Structure and expression of the potato ADP-glucose pyrophosphorylase small subunit.

作者信息

Nakata P A, Anderson J M, Okita T W

机构信息

Department of Biochemistry and Biophysics, Washington State University, Pullman 99164-6340.

出版信息

J Biol Chem. 1994 Dec 9;269(49):30798-807.

PMID:7983010
Abstract

ADP-glucose pyrophosphorylase (AGP) catalyzes a key regulatory step in starch synthesis. To elucidate the molecular basis for the expression of the potato (Solanum tuberosum L.) AGP during tuber development, the structure of the small subunit AGP (sAGP) gene and its patterns of expression were examined. DNA sequence analysis revealed that the sAGP gene is over 5.5 kilobases long and has a complex structure including eight introns. Unlike the situation in other plants where tissue-specific sAGP are found, our Southern and Northern blot analysis indicated that the same sAGP gene is expressed both in tubers (non-photosynthetic tissue) and leaves (photosynthetic tissue). These data were supported by comparing sequences of isolated sAGP leaf cDNAs to the tuber cDNA sequence, by primer extension analysis of leaf and tuber poly(A)+ RNAs, and by the spatial expression patterns of a gusA (beta-glucuronidase) reporter gene driven by the potato sAGP promoter in transgenic potato plants. Although the sAGP gene appeared to be transcriptionally controlled in both developing tubers and in leaves, the relative level of leaf antigen was significantly lower than its level of transcript, indicating that sAGP expression in leaves is primarily regulated post-transcriptionally.

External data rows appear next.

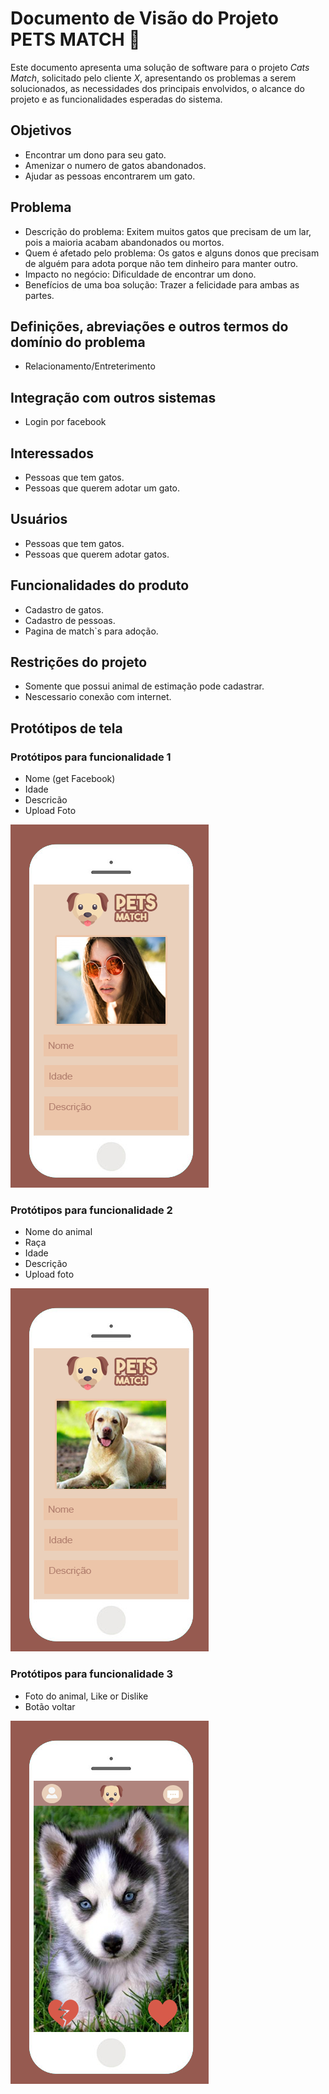 # Documento de Visão do Projeto PETS MATCH :dog:

Este documento apresenta uma solução de software para o projeto *Cats Match*, solicitado pelo cliente *X*, 
apresentando os problemas a serem solucionados, as necessidades dos principais envolvidos, o alcance do projeto e as funcionalidades 
esperadas do sistema.

## Objetivos

* Encontrar um dono para seu gato.
* Amenizar o numero de gatos abandonados.
* Ajudar as pessoas encontrarem um gato.

## Problema

* Descrição do problema: Exitem muitos gatos que precisam de um lar, pois a maioria acabam abandonados ou mortos.
* Quem é afetado pelo problema: Os gatos e alguns donos que precisam de alguém para adota porque não tem dinheiro para manter outro.
* Impacto no negócio: Dificuldade de encontrar um dono.
* Benefícios de uma boa solução: Trazer a felicidade para ambas as partes.

## Definições, abreviações e outros termos do domínio do problema

* Relacionamento/Entreterimento 

## Integração com outros sistemas

* Login por facebook
 
## Interessados

* Pessoas que tem gatos.
* Pessoas que querem adotar um gato.

## Usuários

* Pessoas que tem gatos.
* Pessoas que querem adotar gatos.

## Funcionalidades do produto

* Cadastro de gatos.
* Cadastro de pessoas.
* Pagina de match`s para adoção.

## Restrições do projeto

* Somente que possui animal de estimação pode cadastrar.
* Nescessario conexão com internet.

## Protótipos de tela

### Protótipos para funcionalidade 1
- Nome (get Facebook)
- Idade
- Descricão
- Upload Foto

![](pessoa.png)

### Protótipos para funcionalidade 2
- Nome do animal
- Raça
- Idade
- Descrição
- Upload foto

![](dog.png)

### Protótipos para funcionalidade 3
- Foto do animal, Like or Dislike
- Botão voltar

![](match.png)
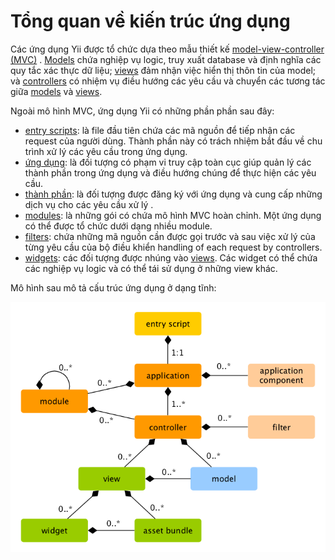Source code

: Tổng quan về kiến trúc ứng dụng
========

Các ứng dụng Yii được tổ chức dựa theo mẫu thiết kế [model-view-controller (MVC)](https://vi.wikipedia.org/wiki/MVC)
. [Models](structure-models.md) chứa nghiệp vụ logic, truy xuất database và định nghĩa các quy tắc xác thực dữ liệu; [views](structure-views.md)
đảm nhận việc hiển thị thôn tin của model; và [controllers](structure-controllers.md) có nhiệm vụ điều hướng các yêu cầu và chuyển các tương tác giữa
[models](structure-models.md) và [views](structure-views.md).

Ngoài mô hình MVC, ứng dụng Yii có những phần phần sau đây:

* [entry scripts](structure-entry-scripts.md): là file đầu tiên chứa các mã nguồn để tiếp nhận các request của người dùng.
  Thành phần này có trách nhiệm bắt đầu về chu trình xử lý các yêu cầu trong ứng dụng.
* [ứng dụng](structure-applications.md): là đối tượng có phạm vi truy cập toàn cục giúp quản lý các thành phần trong ứng dụng
  và điều hướng chúng để thực hiện các yêu cầu.
* [thành phần](structure-application-components.md): là đối tượng được đăng ký với ứng dụng
  và cung cấp những dịch vụ cho các yêu cầu xử lý .
* [modules](structure-modules.md): là những gói có chứa mô hình MVC hoàn chỉnh.
  Một ứng dụng có thể được tổ chức dưới dạng nhiều module.
* [filters](structure-filters.md): chứa những mã nguồn cần được gọi trước và sau việc xử lý của từng yêu cầu của bộ điều khiển
  handling of each request by controllers.
* [widgets](structure-widgets.md): các đối tượng được nhúng vào [views](structure-views.md). Các widget có thể chứa các nghiệp vụ logic
  và có thể tái sử dụng ở những view khác.

Mô hình sau mô tả cấu trúc ứng dụng ở dạng tĩnh:

![Static Structure of Application](images/application-structure.png)
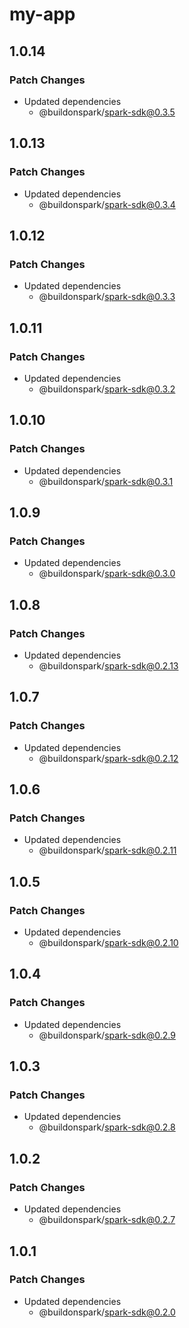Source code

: # my-app

## 1.0.14

### Patch Changes

- Updated dependencies
  - @buildonspark/spark-sdk@0.3.5

## 1.0.13

### Patch Changes

- Updated dependencies
  - @buildonspark/spark-sdk@0.3.4

## 1.0.12

### Patch Changes

- Updated dependencies
  - @buildonspark/spark-sdk@0.3.3

## 1.0.11

### Patch Changes

- Updated dependencies
  - @buildonspark/spark-sdk@0.3.2

## 1.0.10

### Patch Changes

- Updated dependencies
  - @buildonspark/spark-sdk@0.3.1

## 1.0.9

### Patch Changes

- Updated dependencies
  - @buildonspark/spark-sdk@0.3.0

## 1.0.8

### Patch Changes

- Updated dependencies
  - @buildonspark/spark-sdk@0.2.13

## 1.0.7

### Patch Changes

- Updated dependencies
  - @buildonspark/spark-sdk@0.2.12

## 1.0.6

### Patch Changes

- Updated dependencies
  - @buildonspark/spark-sdk@0.2.11

## 1.0.5

### Patch Changes

- Updated dependencies
  - @buildonspark/spark-sdk@0.2.10

## 1.0.4

### Patch Changes

- Updated dependencies
  - @buildonspark/spark-sdk@0.2.9

## 1.0.3

### Patch Changes

- Updated dependencies
  - @buildonspark/spark-sdk@0.2.8

## 1.0.2

### Patch Changes

- Updated dependencies
  - @buildonspark/spark-sdk@0.2.7

## 1.0.1

### Patch Changes

- Updated dependencies
  - @buildonspark/spark-sdk@0.2.0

The observed tissue type-dependent regulation of sAGP expression appears to control the extent of starch biosynthesis by regulating the levels of this enzyme and, thus, alleviate the need for tissue-specific forms of the sAGP in potato.

摘要

ADP - 葡萄糖焦磷酸化酶(AGP)催化淀粉合成中的关键调控步骤。为阐明马铃薯(Solanum tuberosum L.)AGP在块茎发育过程中表达的分子基础,对小亚基AGP(sAGP)基因的结构及其表达模式进行了研究。DNA序列分析表明,sAGP基因长度超过5.5千碱基,具有复杂的结构,包括8个内含子。与在其他植物中发现组织特异性sAGP的情况不同,我们的Southern和Northern印迹分析表明,同一个sAGP基因在块茎(非光合组织)和叶片(光合组织)中均有表达。通过比较分离的sAGP叶片cDNA序列与块茎cDNA序列、对叶片和块茎poly(A)+ RNA进行引物延伸分析以及由马铃薯sAGP启动子驱动的gusA(β - 葡萄糖醛酸酶)报告基因在转基因马铃薯植株中的空间表达模式,这些数据得到了支持。尽管sAGP基因在发育中的块茎和叶片中似乎都受到转录调控,但叶片抗原的相对水平明显低于其转录水平,这表明叶片中sAGP的表达主要在转录后受到调控。观察到的sAGP表达的组织类型依赖性调控似乎通过调节该酶的水平来控制淀粉生物合成的程度,从而减少了马铃薯中对sAGP组织特异性形式的需求。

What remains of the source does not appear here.